Firms Are Buying Wind Energy

August 20th, 2009

Alternative power has helped operate Basin cement plant for more than a year
Patrick Parkinson, Of the Record staff
Posted: 08/18/2009 04:34:01 PM MDT

The CEO for one of Utah's largest producers of rock products says wind energy has helped the firm operate its cement plant in the Snyderville Basin for more than a year.

"We're a mining company at our heart and we're impacting the roads we travel on with traffic and everything else," said Scott Parson, president and CEO for Staker Parson Companies. "Businesses that are impacting the environment, it's especially important for those types of businesses to be sustainable."

With wind energy from Rocky Mountain Power Staker Parson Companies offsets about 75,000 kilowatt hours of electricity per month, he said.

"The cost of energy as a percentage of our total operating costs has increased substantially during the last five to six years," Parson said in a telephone interview. "As that has increased, our attention in that area has also increased."

For more than a year, electricity used at a plant producing ready-mix concrete at 4122 Atkinson Road has been offset with wind power, he said. "We purchase energy that is generated in their wind farms," Parson said.

By buying the alternative form of energy, Staker Parson Companies will help eliminate the equivalent of more than 160,000 automobile miles, the company's energy specialist, Justin Lowery said.

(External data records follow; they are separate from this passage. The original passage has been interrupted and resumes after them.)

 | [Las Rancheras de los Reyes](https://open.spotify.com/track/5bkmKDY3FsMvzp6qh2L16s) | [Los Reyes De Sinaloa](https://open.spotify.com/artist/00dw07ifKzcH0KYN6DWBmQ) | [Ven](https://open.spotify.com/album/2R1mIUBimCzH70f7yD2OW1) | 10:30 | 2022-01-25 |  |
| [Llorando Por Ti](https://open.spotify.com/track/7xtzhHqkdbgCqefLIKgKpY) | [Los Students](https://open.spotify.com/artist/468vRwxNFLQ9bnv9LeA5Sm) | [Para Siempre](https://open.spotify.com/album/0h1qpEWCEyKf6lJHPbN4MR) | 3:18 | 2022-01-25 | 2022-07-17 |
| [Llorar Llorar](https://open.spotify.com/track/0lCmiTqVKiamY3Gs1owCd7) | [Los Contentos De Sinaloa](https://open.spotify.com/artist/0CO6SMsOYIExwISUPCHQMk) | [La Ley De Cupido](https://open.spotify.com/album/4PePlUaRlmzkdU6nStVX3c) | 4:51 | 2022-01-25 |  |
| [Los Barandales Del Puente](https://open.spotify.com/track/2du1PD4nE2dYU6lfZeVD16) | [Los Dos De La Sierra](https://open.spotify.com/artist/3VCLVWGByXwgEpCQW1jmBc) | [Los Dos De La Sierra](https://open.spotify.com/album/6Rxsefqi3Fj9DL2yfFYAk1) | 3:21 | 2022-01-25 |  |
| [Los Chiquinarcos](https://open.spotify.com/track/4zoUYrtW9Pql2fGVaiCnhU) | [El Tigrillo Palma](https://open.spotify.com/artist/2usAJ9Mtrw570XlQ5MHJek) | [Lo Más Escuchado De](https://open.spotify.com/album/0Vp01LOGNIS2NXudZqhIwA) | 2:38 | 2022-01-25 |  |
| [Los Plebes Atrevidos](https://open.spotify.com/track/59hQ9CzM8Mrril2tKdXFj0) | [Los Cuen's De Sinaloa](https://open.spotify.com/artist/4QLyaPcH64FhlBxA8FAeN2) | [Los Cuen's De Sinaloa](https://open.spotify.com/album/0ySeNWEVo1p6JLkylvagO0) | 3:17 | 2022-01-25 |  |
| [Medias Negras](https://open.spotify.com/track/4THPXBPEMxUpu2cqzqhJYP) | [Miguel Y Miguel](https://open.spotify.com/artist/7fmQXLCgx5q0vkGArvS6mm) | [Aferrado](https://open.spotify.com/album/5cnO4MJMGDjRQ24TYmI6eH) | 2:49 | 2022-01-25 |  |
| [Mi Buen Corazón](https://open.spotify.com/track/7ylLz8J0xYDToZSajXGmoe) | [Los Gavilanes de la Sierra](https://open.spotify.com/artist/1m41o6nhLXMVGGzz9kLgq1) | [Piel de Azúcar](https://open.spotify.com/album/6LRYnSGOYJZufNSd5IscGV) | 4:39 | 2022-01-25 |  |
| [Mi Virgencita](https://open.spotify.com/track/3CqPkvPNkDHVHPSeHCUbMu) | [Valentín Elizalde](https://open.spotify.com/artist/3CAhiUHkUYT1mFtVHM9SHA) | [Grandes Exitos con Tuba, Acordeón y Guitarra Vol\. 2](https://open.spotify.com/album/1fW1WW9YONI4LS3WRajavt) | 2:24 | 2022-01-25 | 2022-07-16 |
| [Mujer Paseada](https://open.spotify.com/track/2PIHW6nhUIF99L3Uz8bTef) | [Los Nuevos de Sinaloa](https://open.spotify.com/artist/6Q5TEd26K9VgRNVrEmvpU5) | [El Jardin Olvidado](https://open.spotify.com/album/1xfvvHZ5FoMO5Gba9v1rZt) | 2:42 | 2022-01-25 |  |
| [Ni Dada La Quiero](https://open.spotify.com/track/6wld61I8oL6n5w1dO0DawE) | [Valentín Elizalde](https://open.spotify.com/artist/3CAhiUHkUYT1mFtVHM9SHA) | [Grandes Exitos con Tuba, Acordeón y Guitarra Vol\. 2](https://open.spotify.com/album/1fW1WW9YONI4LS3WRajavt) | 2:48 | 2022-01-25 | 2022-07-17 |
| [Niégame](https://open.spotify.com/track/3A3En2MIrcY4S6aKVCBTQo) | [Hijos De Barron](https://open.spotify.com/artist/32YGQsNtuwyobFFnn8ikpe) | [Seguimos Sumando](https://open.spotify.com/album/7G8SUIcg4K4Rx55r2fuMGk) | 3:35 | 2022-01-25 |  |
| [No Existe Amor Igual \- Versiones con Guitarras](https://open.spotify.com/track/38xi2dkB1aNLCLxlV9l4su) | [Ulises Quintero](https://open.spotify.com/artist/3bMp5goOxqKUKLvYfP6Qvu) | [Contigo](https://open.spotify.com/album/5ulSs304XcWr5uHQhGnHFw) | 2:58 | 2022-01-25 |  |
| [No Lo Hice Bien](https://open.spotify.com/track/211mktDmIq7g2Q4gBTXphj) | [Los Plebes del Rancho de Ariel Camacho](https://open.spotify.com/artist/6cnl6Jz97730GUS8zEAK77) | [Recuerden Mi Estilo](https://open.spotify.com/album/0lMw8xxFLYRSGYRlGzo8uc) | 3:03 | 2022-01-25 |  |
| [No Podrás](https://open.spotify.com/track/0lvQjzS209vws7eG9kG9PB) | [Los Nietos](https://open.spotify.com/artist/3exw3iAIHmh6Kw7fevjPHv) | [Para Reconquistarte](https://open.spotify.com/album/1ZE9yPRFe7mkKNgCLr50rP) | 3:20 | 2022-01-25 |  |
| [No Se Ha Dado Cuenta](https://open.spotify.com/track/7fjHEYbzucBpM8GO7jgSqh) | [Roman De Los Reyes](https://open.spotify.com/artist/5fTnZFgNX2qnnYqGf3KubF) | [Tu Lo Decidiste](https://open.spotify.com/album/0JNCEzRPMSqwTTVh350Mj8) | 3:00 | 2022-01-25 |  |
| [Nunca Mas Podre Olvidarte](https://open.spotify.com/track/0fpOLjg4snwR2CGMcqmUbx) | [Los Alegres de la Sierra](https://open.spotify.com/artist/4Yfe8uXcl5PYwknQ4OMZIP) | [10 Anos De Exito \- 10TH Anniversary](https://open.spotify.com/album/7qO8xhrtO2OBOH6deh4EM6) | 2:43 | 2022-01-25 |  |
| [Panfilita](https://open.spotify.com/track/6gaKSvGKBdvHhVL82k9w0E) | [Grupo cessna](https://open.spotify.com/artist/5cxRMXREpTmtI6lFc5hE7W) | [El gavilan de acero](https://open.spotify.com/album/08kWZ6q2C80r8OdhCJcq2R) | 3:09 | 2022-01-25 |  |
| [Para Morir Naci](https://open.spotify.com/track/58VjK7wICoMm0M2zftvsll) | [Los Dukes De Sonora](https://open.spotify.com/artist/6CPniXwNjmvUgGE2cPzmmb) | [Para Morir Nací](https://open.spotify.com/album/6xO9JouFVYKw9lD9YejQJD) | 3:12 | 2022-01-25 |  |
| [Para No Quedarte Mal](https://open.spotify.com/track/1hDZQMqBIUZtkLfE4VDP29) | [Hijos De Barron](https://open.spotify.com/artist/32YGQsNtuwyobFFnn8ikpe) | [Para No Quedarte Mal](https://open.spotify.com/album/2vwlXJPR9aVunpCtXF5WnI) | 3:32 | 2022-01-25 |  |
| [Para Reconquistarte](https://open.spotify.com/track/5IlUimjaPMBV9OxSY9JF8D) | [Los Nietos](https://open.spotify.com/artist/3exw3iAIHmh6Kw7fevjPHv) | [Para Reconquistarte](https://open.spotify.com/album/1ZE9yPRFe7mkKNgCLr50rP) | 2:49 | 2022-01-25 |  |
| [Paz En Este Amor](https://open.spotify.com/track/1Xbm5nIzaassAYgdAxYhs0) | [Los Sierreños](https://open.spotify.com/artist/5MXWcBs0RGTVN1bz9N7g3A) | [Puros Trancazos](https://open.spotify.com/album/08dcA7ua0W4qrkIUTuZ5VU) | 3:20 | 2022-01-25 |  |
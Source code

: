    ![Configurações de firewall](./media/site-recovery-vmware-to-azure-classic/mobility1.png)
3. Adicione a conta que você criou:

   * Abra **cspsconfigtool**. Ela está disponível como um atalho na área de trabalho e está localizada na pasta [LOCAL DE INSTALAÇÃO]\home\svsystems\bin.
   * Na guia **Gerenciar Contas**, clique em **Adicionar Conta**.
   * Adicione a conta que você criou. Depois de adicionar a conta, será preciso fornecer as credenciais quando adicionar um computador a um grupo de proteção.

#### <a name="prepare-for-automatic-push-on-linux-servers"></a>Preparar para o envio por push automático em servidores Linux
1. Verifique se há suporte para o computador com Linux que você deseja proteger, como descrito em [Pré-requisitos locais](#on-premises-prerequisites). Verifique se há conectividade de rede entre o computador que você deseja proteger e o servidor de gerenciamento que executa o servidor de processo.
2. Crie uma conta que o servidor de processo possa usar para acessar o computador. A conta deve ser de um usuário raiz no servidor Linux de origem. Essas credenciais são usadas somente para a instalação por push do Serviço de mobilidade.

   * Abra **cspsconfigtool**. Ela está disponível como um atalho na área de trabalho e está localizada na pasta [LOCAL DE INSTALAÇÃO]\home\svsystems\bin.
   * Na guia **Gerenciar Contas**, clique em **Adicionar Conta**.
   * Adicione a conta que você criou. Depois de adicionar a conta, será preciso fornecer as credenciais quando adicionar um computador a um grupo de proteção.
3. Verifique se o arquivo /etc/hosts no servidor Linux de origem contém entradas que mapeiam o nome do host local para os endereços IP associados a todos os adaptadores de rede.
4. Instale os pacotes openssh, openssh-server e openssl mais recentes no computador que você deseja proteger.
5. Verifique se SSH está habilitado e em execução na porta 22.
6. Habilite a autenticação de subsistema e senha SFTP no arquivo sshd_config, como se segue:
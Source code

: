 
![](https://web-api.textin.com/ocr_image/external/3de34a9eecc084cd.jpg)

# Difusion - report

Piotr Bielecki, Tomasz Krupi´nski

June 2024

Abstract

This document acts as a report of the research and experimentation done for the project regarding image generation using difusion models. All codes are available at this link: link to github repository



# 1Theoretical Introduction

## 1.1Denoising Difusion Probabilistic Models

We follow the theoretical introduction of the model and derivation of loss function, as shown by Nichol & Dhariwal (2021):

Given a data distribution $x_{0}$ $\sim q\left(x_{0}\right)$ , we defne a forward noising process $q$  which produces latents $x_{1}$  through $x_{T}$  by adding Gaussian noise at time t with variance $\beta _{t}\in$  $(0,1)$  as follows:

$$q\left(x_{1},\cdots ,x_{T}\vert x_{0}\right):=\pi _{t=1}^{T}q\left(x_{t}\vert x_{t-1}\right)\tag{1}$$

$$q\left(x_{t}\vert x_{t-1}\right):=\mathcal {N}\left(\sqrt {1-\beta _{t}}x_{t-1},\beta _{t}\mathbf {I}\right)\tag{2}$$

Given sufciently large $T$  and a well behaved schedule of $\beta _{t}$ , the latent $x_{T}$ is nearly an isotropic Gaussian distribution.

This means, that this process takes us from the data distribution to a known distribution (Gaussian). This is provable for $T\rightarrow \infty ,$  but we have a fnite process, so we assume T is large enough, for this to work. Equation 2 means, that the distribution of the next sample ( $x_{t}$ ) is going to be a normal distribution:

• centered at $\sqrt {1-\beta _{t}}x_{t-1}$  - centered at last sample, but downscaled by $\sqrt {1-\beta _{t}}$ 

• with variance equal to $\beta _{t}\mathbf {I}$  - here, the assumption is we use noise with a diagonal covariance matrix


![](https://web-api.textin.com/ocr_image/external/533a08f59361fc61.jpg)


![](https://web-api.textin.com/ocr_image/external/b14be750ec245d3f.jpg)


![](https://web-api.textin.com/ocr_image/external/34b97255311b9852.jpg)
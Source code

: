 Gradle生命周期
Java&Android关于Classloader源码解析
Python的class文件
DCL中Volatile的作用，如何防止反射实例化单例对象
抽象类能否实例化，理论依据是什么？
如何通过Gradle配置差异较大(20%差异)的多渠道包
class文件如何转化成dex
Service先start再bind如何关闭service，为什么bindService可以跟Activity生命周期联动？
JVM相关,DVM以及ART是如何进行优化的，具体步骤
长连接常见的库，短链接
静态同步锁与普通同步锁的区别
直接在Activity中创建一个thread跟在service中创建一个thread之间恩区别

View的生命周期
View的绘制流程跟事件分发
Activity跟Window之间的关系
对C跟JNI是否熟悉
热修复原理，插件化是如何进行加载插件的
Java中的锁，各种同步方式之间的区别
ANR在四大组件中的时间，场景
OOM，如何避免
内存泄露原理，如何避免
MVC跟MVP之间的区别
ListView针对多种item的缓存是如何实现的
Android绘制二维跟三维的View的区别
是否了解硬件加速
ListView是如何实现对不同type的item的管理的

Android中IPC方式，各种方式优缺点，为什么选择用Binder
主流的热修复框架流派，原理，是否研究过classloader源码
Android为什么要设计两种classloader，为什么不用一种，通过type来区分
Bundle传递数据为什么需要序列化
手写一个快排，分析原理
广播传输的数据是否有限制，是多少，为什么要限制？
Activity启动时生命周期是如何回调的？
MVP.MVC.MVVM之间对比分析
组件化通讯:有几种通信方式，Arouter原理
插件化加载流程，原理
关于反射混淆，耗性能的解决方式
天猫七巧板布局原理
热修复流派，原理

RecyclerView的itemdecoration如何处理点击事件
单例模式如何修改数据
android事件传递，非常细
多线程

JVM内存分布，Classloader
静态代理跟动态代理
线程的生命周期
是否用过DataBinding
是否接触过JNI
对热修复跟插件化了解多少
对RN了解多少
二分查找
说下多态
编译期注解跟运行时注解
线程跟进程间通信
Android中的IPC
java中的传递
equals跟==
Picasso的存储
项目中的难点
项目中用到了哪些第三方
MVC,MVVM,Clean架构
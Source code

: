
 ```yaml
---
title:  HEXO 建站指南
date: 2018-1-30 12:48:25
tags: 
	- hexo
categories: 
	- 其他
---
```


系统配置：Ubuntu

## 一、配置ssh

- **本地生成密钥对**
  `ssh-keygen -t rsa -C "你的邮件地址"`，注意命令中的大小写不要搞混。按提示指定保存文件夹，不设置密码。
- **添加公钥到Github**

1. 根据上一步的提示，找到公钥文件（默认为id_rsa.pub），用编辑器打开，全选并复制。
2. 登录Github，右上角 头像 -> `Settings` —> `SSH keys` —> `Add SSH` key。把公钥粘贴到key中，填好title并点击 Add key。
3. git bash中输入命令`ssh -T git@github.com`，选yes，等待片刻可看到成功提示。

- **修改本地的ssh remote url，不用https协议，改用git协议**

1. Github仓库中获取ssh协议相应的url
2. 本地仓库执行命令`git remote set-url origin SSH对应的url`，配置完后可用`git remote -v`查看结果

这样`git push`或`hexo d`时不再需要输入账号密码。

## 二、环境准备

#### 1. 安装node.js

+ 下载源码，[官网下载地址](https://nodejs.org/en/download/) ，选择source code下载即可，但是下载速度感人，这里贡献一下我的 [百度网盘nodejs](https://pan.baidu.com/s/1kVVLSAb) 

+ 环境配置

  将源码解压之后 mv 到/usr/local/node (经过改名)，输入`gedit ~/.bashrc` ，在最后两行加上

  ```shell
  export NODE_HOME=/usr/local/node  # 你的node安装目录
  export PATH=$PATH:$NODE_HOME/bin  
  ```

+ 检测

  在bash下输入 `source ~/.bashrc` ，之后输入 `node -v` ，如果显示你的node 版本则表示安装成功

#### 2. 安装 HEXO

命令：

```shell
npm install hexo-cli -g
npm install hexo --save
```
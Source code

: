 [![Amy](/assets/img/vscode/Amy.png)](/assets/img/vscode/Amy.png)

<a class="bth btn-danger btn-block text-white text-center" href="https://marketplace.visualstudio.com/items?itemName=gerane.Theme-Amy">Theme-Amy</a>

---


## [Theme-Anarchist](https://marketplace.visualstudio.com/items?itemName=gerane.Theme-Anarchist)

"We have a corporate responsibility to promote a clean environment and these investments provide an opportunity to meet this responsibility," Lowery said. Parson added, "I think there is a heightened awareness about sustainability and greenness, that it's becoming more and more important to people, and it's becoming more and more important to us as well."

According to Rocky Mountain Power, more than 67,000 homes and businesses voluntarily buy wind energy through the Blue Sky program.